I mean, crikey, I'm already behind! I've been keeping busy with Darksiders 2, Mark of the Ninja and Tales of Graces f, but I've already got copies of Borderlands 2 and the new Resident Evil in my queue, both of which look to be exhausting, 30+ hour affairs.
And there's so much more to look forward to! In the next six weeks alone, Halo 4, Assassin's Creed 3, X-COM: Enemy Unknown, Criterion's Need for Speed: Most Wanted, Far Cry 3 and Hitman: Absolution are all set to be released. Beyond that, the list goes on, and on, and on.
It doesn't, for instance, include the game I'm most excited to play this autumn. No prizes for guessing that I'm talking - and about time too - about Dishonored.
In case you're wondering why, let me clarify. Dishonored represents something none of the autumn's other contenders can: it's an original IP. A new experience. And there have been precious few of these in recent years. To purloin a semi-famous phrase, everything is a remix — a remake, a re-imagining, a straight sequel or a sequel to a sidequel. Or something.
On which note, go watch these videos. You simply must see and hear Kirby Ferguson's thesis.
To wit, Dishonored too takes its inspiration from any number of previous games. The project leads have been variously involved in Deus Ex, Half-Life 2 and the Thief series. In Dishonored they're evolving several of the systems they created in the first place; unifying a diverse spread of mechanics into a single, story-driven specimen.
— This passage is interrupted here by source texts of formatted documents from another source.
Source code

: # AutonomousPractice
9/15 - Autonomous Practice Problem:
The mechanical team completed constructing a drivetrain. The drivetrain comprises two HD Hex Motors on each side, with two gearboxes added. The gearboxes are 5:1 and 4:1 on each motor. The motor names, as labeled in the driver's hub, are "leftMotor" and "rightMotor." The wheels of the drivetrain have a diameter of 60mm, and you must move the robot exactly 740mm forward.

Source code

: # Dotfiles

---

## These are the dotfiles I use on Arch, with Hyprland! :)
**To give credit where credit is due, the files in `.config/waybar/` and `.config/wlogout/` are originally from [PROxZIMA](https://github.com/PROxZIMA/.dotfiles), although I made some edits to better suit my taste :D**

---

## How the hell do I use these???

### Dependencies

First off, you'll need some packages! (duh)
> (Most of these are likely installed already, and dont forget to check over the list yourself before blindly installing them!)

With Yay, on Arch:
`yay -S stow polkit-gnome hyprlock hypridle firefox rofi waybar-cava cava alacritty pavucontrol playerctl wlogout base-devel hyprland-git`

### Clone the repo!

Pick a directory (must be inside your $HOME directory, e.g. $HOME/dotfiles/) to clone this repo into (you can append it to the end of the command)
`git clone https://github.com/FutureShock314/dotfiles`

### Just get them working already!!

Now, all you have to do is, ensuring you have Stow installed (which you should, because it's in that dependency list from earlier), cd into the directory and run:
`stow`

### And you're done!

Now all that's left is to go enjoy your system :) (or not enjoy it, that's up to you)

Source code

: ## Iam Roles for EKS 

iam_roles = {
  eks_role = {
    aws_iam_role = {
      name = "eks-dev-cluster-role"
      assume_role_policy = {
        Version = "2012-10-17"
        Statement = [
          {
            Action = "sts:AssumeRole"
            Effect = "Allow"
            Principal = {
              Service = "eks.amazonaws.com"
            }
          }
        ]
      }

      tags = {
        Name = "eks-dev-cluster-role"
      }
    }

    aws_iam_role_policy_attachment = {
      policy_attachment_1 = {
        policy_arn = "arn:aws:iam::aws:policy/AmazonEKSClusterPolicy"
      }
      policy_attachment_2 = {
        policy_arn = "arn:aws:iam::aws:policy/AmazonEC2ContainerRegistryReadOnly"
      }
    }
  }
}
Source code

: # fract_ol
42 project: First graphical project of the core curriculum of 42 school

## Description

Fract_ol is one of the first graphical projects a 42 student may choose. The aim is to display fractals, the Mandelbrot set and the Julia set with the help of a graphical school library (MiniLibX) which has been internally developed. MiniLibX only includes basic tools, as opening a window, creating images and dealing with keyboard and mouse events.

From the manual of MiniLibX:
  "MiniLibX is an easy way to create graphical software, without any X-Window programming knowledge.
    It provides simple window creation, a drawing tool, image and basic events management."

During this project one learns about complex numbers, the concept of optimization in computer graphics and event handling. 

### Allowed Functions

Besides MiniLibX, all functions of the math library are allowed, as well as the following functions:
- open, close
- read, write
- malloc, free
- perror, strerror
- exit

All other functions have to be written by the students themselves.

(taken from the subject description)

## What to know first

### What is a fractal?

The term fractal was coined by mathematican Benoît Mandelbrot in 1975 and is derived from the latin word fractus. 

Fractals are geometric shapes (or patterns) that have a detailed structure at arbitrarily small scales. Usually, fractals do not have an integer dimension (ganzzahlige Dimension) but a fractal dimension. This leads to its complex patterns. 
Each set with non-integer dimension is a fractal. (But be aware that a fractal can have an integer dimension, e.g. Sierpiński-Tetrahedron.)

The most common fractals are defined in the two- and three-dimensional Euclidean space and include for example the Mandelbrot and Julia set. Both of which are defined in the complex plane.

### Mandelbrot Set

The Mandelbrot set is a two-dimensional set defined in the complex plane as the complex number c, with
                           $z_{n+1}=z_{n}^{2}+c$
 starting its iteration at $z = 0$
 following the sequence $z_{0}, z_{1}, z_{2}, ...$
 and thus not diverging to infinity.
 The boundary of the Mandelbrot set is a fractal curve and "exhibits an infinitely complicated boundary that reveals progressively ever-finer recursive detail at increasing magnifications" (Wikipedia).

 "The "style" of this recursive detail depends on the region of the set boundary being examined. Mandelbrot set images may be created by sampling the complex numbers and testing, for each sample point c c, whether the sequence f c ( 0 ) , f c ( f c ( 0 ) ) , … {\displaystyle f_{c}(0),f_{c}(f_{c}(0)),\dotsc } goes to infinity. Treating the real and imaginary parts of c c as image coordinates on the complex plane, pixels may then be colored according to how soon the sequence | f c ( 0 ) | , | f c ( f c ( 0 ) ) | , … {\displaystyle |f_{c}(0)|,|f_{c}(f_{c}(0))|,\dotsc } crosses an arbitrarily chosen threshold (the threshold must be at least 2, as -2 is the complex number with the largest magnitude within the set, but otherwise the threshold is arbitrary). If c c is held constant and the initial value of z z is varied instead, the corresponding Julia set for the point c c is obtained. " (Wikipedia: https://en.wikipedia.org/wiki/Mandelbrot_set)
In itself, all this is enough to make me moist.
But you know what really excites me about Dishonored? Well, I've been watching the developer diaries, and original IP it may be, but I'm getting a right Bioshock vibe from the footage — and I've adored no game this generation as much as I did and I do Irrational's last. From the propaganda posters to the way the player's powers can be combined in different ways in different situations: thus the way is paved for some experiential uniqueness, at least.
It's not a lot to go on, no, but if I'm right, we might well be talking about Dishonored again in a couple of months, when it comes time to pick our favourite games of the year.
It's coming out tomorrow for PC, PS3 and Xbox 360 in North America, and on Friday in European territories and the UK. I'll be waiting; indeed, antici... pating. Will you?